Last of 3 parts

PRIOR to Spain's arrival, our islands were populated by indigenous settlements and villages called barangay, headed by local chieftains, a datu, assisted by a council of elders — maginoo, or local nobility — who helped in decision-making and governance. The people under this system were the maharlika (generally the warrior class) and the commoners known as timawa — freemen, who had limited rights and were obligated to provide labor and resources to the datu in exchange for protection and security.

In a system of serfdom, the alipin rendered services and labor under a complex system of obligations: alipin namamahay, paid servants, were housed within the premises of the people they served, and alipin saguiguilid were the unpaid servants. These are forerunners of our current kasambahay (maids and yaya), and not a system of slavery, later introduced by our Spanish colonizers through the encomienda system.

The datu oversaw a few hundred kindred subjects composing a stable sociopolitical unit. Leadership was hierarchical. Authority and power were concentrated in the hands of the datu and maginoo. His ascendancy was based on lineage, wealth and ability to provide for his community. A centralized, unified government structure over the entire archipelago was nonexistent. The villages were decentralized.

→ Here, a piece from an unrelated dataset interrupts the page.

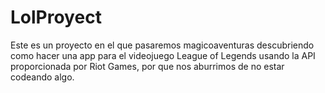 # LolProyect

Este es un proyecto en el que pasaremos magicoaventuras descubriendo como hacer una app para el videojuego League of Legends usando la API proporcionada por Riot Games, por que nos aburrimos de no estar codeando algo.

The 300 years of Spanish colonization, the introduction of a bureaucracy and the influx of the Catholic Church hierarchy evolved a semblance of centralized government, eroding the preeminence of the datu and the ruling class on top of the social order.

Decision, decision-making and morality

The colonial regime eventually converted the polity into its instrument for governing the territory, collecting taxes and keeping the peace — all in the name of the Spanish crown. The original pre-colonial bonds between social classes, maginoo, maharlika, timawa and alipin, primitively feudal but a perfectly working arrangement, were eroded and eventually broken, their nature transformed by Spanish fiat.

American tutelage

The imposition of another system of governance piggy-backed on these traditional bonds further altered the character of the rulers and the ruled. Filipinas was America's first colony, and these baby steps at colonization were a trial-and-error. For instance, America, whose people take pride in their individual freedoms, injected democracy and republicanism, particularly the idea of representative government, bypassing the cultural and political practices and roles of the datu and maginoo.

"Filipino aristocracy" was never subscribed to by either Spanish or American colonizers, effectively dismantling the structure. But the cultural imprint of centuries of clan interrelationship was indelible, where the clan heads/patrons were expected to perform their traditional roles, providing protection and even livelihood to their clansmen. The patrons, therefore, had to accumulate the wherewithal, wealth, and political power to perform these obligations and tasks. Driven to preserve their prerogatives, patronage politics (polpat) began to take root.

America introduced alien institutions like the three co-equal branches of government, further complicating traditional governance. Yet, what was structurally imposed was a far cry from the American system itself. Instead of a federal structure suitable for diverse clans proliferating in the islands, a unitary system of government headed by a president was instituted. But the most glaring defect of the presidential system is that this became the embryo upon which patronage politics was centralized, nurtured and dispensed.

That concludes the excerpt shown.